John von Neumann had invented self-reproducing machines, but Price was able to show that the self-reproducing machines were already in existence — humans were such machines.
These revelations had a enormous effect on Price. Previously a staunch
rationalist, Price began to believe that these equations had been given to him by God, even though some argue that they are evidence against the existence of God. In 1973, after converting to extreme Christianity as a last chance to disprove the selfish gene theories' gloomy conclusions, Price decided to start helping poor and homeless people, giving away all his possessions in acts of
random kindness. These efforts utterly failed, and he came to believe that he was being followed by the
hound of heaven. He finally revealed, in his suicide note, that these acts of altruism brought more harm than good to the lives of homeless people.
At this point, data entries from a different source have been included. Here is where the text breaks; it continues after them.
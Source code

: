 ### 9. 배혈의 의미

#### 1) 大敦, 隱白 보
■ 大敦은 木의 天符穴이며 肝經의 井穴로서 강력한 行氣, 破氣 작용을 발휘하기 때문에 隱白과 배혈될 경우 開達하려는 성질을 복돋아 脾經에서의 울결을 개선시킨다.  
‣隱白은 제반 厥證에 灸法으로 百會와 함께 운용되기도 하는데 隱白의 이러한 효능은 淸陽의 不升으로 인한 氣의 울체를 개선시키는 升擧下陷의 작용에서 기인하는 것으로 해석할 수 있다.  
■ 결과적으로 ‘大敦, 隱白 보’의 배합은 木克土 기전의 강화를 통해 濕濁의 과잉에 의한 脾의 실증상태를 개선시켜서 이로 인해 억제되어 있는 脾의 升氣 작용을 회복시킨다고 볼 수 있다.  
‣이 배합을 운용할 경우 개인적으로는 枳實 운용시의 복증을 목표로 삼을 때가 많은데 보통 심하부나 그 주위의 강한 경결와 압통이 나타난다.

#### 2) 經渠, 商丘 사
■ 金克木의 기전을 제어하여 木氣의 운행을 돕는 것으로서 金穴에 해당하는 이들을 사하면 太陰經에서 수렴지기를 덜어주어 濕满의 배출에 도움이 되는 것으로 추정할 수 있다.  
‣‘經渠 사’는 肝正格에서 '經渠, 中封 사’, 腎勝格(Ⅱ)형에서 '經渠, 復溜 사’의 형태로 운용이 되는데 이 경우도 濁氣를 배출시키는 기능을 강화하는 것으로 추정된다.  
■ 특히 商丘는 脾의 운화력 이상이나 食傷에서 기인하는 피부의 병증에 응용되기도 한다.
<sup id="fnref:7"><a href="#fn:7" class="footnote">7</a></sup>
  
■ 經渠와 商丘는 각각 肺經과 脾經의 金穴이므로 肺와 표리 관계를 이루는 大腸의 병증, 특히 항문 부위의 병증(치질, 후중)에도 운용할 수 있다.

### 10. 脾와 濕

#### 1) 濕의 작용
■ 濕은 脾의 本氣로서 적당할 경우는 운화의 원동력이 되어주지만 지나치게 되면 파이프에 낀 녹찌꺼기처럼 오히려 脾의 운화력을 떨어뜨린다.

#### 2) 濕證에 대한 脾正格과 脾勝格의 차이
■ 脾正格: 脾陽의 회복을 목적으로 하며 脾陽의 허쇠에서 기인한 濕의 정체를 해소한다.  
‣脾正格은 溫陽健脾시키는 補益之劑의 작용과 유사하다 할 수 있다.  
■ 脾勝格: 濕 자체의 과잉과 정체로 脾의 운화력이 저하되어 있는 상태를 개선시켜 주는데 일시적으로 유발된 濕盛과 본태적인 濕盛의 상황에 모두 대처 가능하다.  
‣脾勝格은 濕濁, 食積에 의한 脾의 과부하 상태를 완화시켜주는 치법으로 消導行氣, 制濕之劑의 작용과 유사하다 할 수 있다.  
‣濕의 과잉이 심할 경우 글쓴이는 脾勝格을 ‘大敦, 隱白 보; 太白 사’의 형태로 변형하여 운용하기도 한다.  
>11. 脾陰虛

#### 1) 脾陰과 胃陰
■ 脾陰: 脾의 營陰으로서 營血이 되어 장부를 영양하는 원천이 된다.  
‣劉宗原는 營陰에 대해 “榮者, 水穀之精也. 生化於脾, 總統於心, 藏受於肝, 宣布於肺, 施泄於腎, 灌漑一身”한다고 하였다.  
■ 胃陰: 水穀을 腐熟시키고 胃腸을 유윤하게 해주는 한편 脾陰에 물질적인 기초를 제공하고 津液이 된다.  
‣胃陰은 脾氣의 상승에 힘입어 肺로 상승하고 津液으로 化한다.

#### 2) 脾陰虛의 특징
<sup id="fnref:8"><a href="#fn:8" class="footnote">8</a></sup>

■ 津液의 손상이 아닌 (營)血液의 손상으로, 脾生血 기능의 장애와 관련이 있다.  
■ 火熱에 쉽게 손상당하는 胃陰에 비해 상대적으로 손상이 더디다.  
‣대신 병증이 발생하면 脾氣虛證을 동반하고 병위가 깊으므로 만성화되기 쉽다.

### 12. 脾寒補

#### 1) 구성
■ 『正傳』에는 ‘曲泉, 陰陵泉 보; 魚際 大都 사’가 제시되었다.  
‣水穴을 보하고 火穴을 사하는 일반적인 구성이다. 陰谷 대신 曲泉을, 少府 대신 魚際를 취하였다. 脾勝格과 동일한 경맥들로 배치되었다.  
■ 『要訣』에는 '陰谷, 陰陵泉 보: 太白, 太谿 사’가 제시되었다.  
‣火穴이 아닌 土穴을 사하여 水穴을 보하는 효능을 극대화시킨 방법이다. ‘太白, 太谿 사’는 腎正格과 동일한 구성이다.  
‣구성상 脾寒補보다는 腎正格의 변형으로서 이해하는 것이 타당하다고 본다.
Richard Dawkins later took Hamilton and Price's equations and popularised them, explaining that humans are simply machines created by the selfish genes. Curtis likens this to ""reinventing the
immortal soul," but as computer code in the form of the genes.
President Mobutu
In 1994, the ruling Hutu government set out to
eradicate the Tutsi minority. This was explained as incomprehensible ancient rivalry by the Western press. In reality it was due to the Belgian myth created during the colonial rule. Western agencies got involved, and the Tutsi fought back, creating chaos.
Many flooded across the border into Zaire, and the Tutsi invaded the refugee camps to get revenge. Mobutu fell from power. Troops arrived from many countries, allegedly to help, but in reality to gain access to the country's natural resources, used to produce consumer goods for the West. Altogether, 4.5 million people were killed.
By this point Hamilton was well-honoured. However, by now he supported
eugenics and believed that the help provided to the ill and disabled by modern medicine was counter to the logic of genes. He heard a story that HIV had been created from an accident with a polio vaccine, which it was thought could have been contaminated with a chimp virus. This supported his idea that modern medicine could have negative consequences. Hamilton travelled to
Kisangani in the Democratic Republic of the Congo while the
Second Congo War was raging. He went there to collect Chimpanzee faeces to test his
theory that HIV was due to a medical mistake. While there he caught
malaria, for which he took
aspirin, which lodged in his gut, causing a haemorrhage which killed him. His hypothesis about the creation of AIDS would ultimately be entirely debunked.
Curtis ends the episode by saying that Hamilton's ideas that humans are computers controlled by the genes have become accepted wisdom. But he asks whether we have accepted a fatalistic philosophy that humans are helpless computers to explain and excuse the fact that, as in the Congo, we are effectively unable to improve and change the world.